What needs to be done> Below are records that must be duplicated exactly.

Excerpted records>
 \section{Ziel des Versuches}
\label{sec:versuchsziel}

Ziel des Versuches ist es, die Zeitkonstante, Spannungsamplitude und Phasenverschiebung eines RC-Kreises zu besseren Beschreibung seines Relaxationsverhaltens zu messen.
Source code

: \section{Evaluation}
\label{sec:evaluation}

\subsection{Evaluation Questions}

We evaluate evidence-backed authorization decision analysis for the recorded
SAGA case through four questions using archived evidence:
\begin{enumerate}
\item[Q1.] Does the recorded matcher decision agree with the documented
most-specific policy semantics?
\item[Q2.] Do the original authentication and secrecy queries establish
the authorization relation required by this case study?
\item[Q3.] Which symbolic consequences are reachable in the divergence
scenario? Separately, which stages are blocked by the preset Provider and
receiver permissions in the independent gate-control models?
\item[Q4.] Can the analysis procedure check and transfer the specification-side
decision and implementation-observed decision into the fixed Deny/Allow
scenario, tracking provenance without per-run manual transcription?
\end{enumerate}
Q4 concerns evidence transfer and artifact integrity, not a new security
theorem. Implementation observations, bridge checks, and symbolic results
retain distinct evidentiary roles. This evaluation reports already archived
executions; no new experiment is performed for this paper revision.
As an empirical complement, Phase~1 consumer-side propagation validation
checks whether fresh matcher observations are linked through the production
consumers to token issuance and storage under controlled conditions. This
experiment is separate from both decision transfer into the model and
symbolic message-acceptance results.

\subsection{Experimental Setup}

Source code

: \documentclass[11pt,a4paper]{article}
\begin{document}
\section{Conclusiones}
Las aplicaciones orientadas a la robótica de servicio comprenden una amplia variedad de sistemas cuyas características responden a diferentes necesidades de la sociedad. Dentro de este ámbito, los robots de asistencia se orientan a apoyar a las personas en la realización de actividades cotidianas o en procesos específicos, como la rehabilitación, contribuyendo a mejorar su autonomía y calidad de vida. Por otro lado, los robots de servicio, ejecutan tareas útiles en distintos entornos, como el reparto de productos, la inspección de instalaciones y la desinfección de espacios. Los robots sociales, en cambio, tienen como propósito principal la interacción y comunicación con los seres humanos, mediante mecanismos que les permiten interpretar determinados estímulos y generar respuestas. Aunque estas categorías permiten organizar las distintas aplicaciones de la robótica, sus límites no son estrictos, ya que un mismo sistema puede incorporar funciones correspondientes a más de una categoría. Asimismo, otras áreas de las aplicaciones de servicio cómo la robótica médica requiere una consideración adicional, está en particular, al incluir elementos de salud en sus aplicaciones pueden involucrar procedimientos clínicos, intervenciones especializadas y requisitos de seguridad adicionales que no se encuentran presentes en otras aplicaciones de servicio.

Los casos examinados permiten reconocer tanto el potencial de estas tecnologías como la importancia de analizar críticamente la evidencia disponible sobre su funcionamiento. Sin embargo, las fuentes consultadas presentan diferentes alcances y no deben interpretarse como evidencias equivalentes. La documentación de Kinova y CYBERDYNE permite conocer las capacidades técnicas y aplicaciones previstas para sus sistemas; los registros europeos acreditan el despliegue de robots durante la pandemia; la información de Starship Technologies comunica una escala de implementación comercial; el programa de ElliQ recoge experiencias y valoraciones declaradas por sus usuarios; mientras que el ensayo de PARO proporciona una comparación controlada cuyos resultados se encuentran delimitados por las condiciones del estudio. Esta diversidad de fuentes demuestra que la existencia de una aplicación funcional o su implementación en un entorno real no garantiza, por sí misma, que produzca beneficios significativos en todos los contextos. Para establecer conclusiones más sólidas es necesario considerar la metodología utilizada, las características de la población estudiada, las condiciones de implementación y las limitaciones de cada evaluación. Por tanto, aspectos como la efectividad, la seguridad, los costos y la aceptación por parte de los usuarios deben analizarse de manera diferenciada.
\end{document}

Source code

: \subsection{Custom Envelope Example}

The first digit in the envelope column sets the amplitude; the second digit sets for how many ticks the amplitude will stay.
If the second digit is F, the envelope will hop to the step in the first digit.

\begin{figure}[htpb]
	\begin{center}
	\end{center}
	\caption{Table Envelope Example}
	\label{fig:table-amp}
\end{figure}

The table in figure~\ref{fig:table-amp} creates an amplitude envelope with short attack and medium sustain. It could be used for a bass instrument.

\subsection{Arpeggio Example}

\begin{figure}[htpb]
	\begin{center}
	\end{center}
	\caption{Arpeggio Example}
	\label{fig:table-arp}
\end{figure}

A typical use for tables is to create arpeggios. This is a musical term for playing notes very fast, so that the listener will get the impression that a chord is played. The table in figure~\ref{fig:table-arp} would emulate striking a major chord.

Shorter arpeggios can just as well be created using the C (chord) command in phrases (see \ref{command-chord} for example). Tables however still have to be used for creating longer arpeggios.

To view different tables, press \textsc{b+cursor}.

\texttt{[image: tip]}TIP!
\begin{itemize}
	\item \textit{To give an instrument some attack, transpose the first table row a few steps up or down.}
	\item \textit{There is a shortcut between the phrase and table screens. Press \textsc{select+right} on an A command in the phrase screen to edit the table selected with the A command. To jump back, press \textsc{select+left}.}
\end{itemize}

Answer for the task>
 \section{Ziel des Versuches}
\label{sec:versuchsziel}

Ziel des Versuches ist es, die Zeitkonstante, Spannungsamplitude und Phasenverschiebung eines RC-Kreises zu besseren Beschreibung seines Relaxationsverhaltens zu messen.
Source code

: \section{Evaluation}
\label{sec:evaluation}

\subsection{Evaluation Questions}

We evaluate evidence-backed authorization decision analysis for the recorded
SAGA case through four questions using archived evidence:
\begin{enumerate}
\item[Q1.] Does the recorded matcher decision agree with the documented
most-specific policy semantics?
\item[Q2.] Do the original authentication and secrecy queries establish
the authorization relation required by this case study?
\item[Q3.] Which symbolic consequences are reachable in the divergence
scenario? Separately, which stages are blocked by the preset Provider and
receiver permissions in the independent gate-control models?
\item[Q4.] Can the analysis procedure check and transfer the specification-side
decision and implementation-observed decision into the fixed Deny/Allow
scenario, tracking provenance without per-run manual transcription?
\end{enumerate}
Q4 concerns evidence transfer and artifact integrity, not a new security
theorem. Implementation observations, bridge checks, and symbolic results
retain distinct evidentiary roles. This evaluation reports already archived
executions; no new experiment is performed for this paper revision.
As an empirical complement, Phase~1 consumer-side propagation validation
checks whether fresh matcher observations are linked through the production
consumers to token issuance and storage under controlled conditions. This
experiment is separate from both decision transfer into the model and
symbolic message-acceptance results.

\subsection{Experimental Setup}

Source code

: \documentclass[11pt,a4paper]{article}
\begin{document}
\section{Conclusiones}
Las aplicaciones orientadas a la robótica de servicio comprenden una amplia variedad de sistemas cuyas características responden a diferentes necesidades de la sociedad. Dentro de este ámbito, los robots de asistencia se orientan a apoyar a las personas en la realización de actividades cotidianas o en procesos específicos, como la rehabilitación, contribuyendo a mejorar su autonomía y calidad de vida. Por otro lado, los robots de servicio, ejecutan tareas útiles en distintos entornos, como el reparto de productos, la inspección de instalaciones y la desinfección de espacios. Los robots sociales, en cambio, tienen como propósito principal la interacción y comunicación con los seres humanos, mediante mecanismos que les permiten interpretar determinados estímulos y generar respuestas. Aunque estas categorías permiten organizar las distintas aplicaciones de la robótica, sus límites no son estrictos, ya que un mismo sistema puede incorporar funciones correspondientes a más de una categoría. Asimismo, otras áreas de las aplicaciones de servicio cómo la robótica médica requiere una consideración adicional, está en particular, al incluir elementos de salud en sus aplicaciones pueden involucrar procedimientos clínicos, intervenciones especializadas y requisitos de seguridad adicionales que no se encuentran presentes en otras aplicaciones de servicio.

Los casos examinados permiten reconocer tanto el potencial de estas tecnologías como la importancia de analizar críticamente la evidencia disponible sobre su funcionamiento. Sin embargo, las fuentes consultadas presentan diferentes alcances y no deben interpretarse como evidencias equivalentes. La documentación de Kinova y CYBERDYNE permite conocer las capacidades técnicas y aplicaciones previstas para sus sistemas; los registros europeos acreditan el despliegue de robots durante la pandemia; la información de Starship Technologies comunica una escala de implementación comercial; el programa de ElliQ recoge experiencias y valoraciones declaradas por sus usuarios; mientras que el ensayo de PARO proporciona una comparación controlada cuyos resultados se encuentran delimitados por las condiciones del estudio. Esta diversidad de fuentes demuestra que la existencia de una aplicación funcional o su implementación en un entorno real no garantiza, por sí misma, que produzca beneficios significativos en todos los contextos. Para establecer conclusiones más sólidas es necesario considerar la metodología utilizada, las características de la población estudiada, las condiciones de implementación y las limitaciones de cada evaluación. Por tanto, aspectos como la efectividad, la seguridad, los costos y la aceptación por parte de los usuarios deben analizarse de manera diferenciada.
\end{document}

Source code

: \subsection{Custom Envelope Example}

The first digit in the envelope column sets the amplitude; the second digit sets for how many ticks the amplitude will stay.
If the second digit is F, the envelope will hop to the step in the first digit.

\begin{figure}[htpb]
	\begin{center}
	\end{center}
	\caption{Table Envelope Example}
	\label{fig:table-amp}
\end{figure}

The table in figure~\ref{fig:table-amp} creates an amplitude envelope with short attack and medium sustain. It could be used for a bass instrument.

\subsection{Arpeggio Example}

\begin{figure}[htpb]
	\begin{center}
	\end{center}
	\caption{Arpeggio Example}
	\label{fig:table-arp}
\end{figure}

A typical use for tables is to create arpeggios. This is a musical term for playing notes very fast, so that the listener will get the impression that a chord is played. The table in figure~\ref{fig:table-arp} would emulate striking a major chord.

Shorter arpeggios can just as well be created using the C (chord) command in phrases (see \ref{command-chord} for example). Tables however still have to be used for creating longer arpeggios.

To view different tables, press \textsc{b+cursor}.

\texttt{[image: tip]}TIP!
\begin{itemize}
	\item \textit{To give an instrument some attack, transpose the first table row a few steps up or down.}
	\item \textit{There is a shortcut between the phrase and table screens. Press \textsc{select+right} on an A command in the phrase screen to edit the table selected with the A command. To jump back, press \textsc{select+left}.}
\end{itemize}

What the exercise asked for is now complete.